When Salvador Allende Told Us Happiness Is a Human Right

Source: The Nation

Now, for the first time, an adviser recalls a remarkable 1971 conversation with Chile’s socialist leader.

On September 11, 1973, a military coup in Chile—assisted by the CIA under orders from President Richard Nixon and his national-security adviser, Henry Kissinger—violently overthrew the socialist government of President Salvador Allende, ended his life, and brought to power the murderous dictatorship of Gen. Augusto Pinochet.

Shortly after Allende took office, he gave a long interview to the radical French intellectual Régis Debray, who questioned Allende about the Chilean road to socialism, which seemed to contradict the prevailing view that socialism could only be achieved through armed struggle and revolution, not electoral politics. An extended version of that interview appeared in Debray’s book Conversations With Allende, still available from Verso Books.

But there was more to the story, according to Luis Sepúlveda, who was an eyewitness to the interview. In the following excerpt, Sepúlveda—who later became a celebrated novelist and theater producer—reveals for the first time a portion of the interview not found in Debray’s book. It includes an argument that may seem surprising coming from a self-declared Marxist like Allende, though less so when one recalls that Allende was also a medical doctor. Apparently, he attempted to convince the more doctrinaire Debray that happiness is a human right, and that the lack of food, health care, or fair working conditions are all obstacles to achieving it. The goal of progressive movements and governments, Allende continued, should be to overcome such obstacles to happiness for all human beings, everywhere.
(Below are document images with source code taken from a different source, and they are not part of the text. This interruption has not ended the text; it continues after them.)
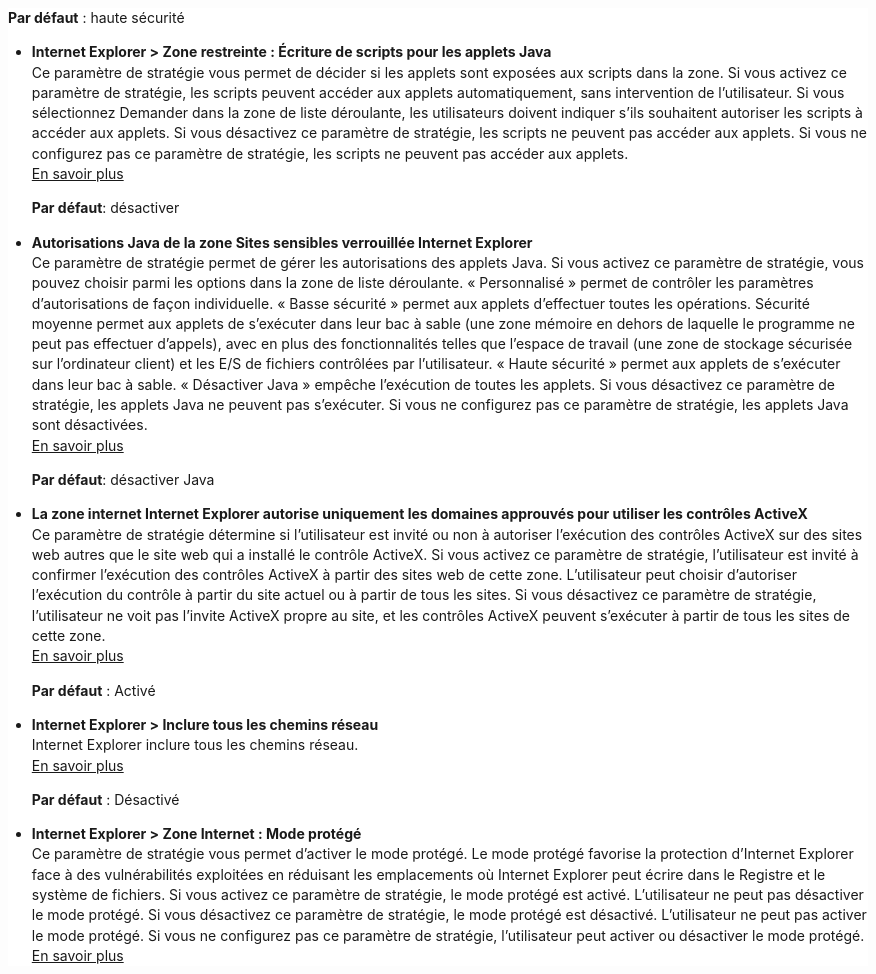   **Par défaut** : haute sécurité  
  
- **Internet Explorer > Zone restreinte : Écriture de scripts pour les applets Java**  
  Ce paramètre de stratégie vous permet de décider si les applets sont exposées aux scripts dans la zone. Si vous activez ce paramètre de stratégie, les scripts peuvent accéder aux applets automatiquement, sans intervention de l’utilisateur. Si vous sélectionnez Demander dans la zone de liste déroulante, les utilisateurs doivent indiquer s’ils souhaitent autoriser les scripts à accéder aux applets. Si vous désactivez ce paramètre de stratégie, les scripts ne peuvent pas accéder aux applets. Si vous ne configurez pas ce paramètre de stratégie, les scripts ne peuvent pas accéder aux applets.  
  [En savoir plus](https://go.microsoft.com/fwlink/?linkid=2067202)  
  
  **Par défaut**: désactiver  
  
- **Autorisations Java de la zone Sites sensibles verrouillée Internet Explorer**   
  Ce paramètre de stratégie permet de gérer les autorisations des applets Java. Si vous activez ce paramètre de stratégie, vous pouvez choisir parmi les options dans la zone de liste déroulante. « Personnalisé » permet de contrôler les paramètres d’autorisations de façon individuelle. « Basse sécurité » permet aux applets d’effectuer toutes les opérations. Sécurité moyenne permet aux applets de s’exécuter dans leur bac à sable (une zone mémoire en dehors de laquelle le programme ne peut pas effectuer d’appels), avec en plus des fonctionnalités telles que l’espace de travail (une zone de stockage sécurisée sur l’ordinateur client) et les E/S de fichiers contrôlées par l’utilisateur. « Haute sécurité » permet aux applets de s’exécuter dans leur bac à sable. « Désactiver Java » empêche l’exécution de toutes les applets. Si vous désactivez ce paramètre de stratégie, les applets Java ne peuvent pas s’exécuter. Si vous ne configurez pas ce paramètre de stratégie, les applets Java sont désactivées.  
  [En savoir plus](https://go.microsoft.com/fwlink/?linkid=2067181)  
  
  **Par défaut**: désactiver Java 
  
- **La zone internet Internet Explorer autorise uniquement les domaines approuvés pour utiliser les contrôles ActiveX**   
  Ce paramètre de stratégie détermine si l’utilisateur est invité ou non à autoriser l’exécution des contrôles ActiveX sur des sites web autres que le site web qui a installé le contrôle ActiveX. Si vous activez ce paramètre de stratégie, l’utilisateur est invité à confirmer l’exécution des contrôles ActiveX à partir des sites web de cette zone. L’utilisateur peut choisir d’autoriser l’exécution du contrôle à partir du site actuel ou à partir de tous les sites. Si vous désactivez ce paramètre de stratégie, l’utilisateur ne voit pas l’invite ActiveX propre au site, et les contrôles ActiveX peuvent s’exécuter à partir de tous les sites de cette zone.  
  [En savoir plus](https://go.microsoft.com/fwlink/?linkid=2067091)  
  
  **Par défaut** : Activé  
  
- **Internet Explorer > Inclure tous les chemins réseau**  
  Internet Explorer inclure tous les chemins réseau.  
  [En savoir plus](https://go.microsoft.com/fwlink/?linkid=2067090)  
  
  **Par défaut** : Désactivé 
  
- **Internet Explorer > Zone Internet : Mode protégé**  
  Ce paramètre de stratégie vous permet d’activer le mode protégé. Le mode protégé favorise la protection d’Internet Explorer face à des vulnérabilités exploitées en réduisant les emplacements où Internet Explorer peut écrire dans le Registre et le système de fichiers. Si vous activez ce paramètre de stratégie, le mode protégé est activé. L’utilisateur ne peut pas désactiver le mode protégé. Si vous désactivez ce paramètre de stratégie, le mode protégé est désactivé. L’utilisateur ne peut pas activer le mode protégé. Si vous ne configurez pas ce paramètre de stratégie, l’utilisateur peut activer ou désactiver le mode protégé.  
  [En savoir plus](https://go.microsoft.com/fwlink/?linkid=2067171)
To speak today of happiness, of the future, is not easy because to arrive at the definition of happiness requires first specifying what the obstacles to realizing it are. The first time I began to think of this idea of happiness, of the possibility of being happy not only as an individual but as part of a community, of a happy society, was in my country, Chile, in 1971. That year I had the immense honor of serving as an assistant to Comrade President Salvador Allende, as part of his security detail. And I remember that one day in January of 1971 a French journalist and philosopher named Régis Debray, who had been with Che in the guerrilla war in Bolivia and whom Allende himself had helped to save from prison, presented himself at the presidential palace. He had come to conduct an interview with President Allende for Le Nouvel Observateur. Allende decided that some of his comrades could be present, which was his way of saying, “This dialogue will be historic, pay attention to what gets said.”

The conversation went badly because Debray was a man of striking intellectual arrogance, convinced of his own ideas about Marxist theory. Allende was also an intellectual in his own way, but one of great humility who never made a show of his intelligence. In the course of the interview, Debray advanced a series of criticisms of the Chilean model. His criticisms were based on the fact that Chile’s revolutionary process did not match the classical vision of how to make a revolution; it didn’t follow a presumed A-B-C order for bringing about social change. For example, Allende respected political pluralism and strictly respected freedom of speech and freedom of the press.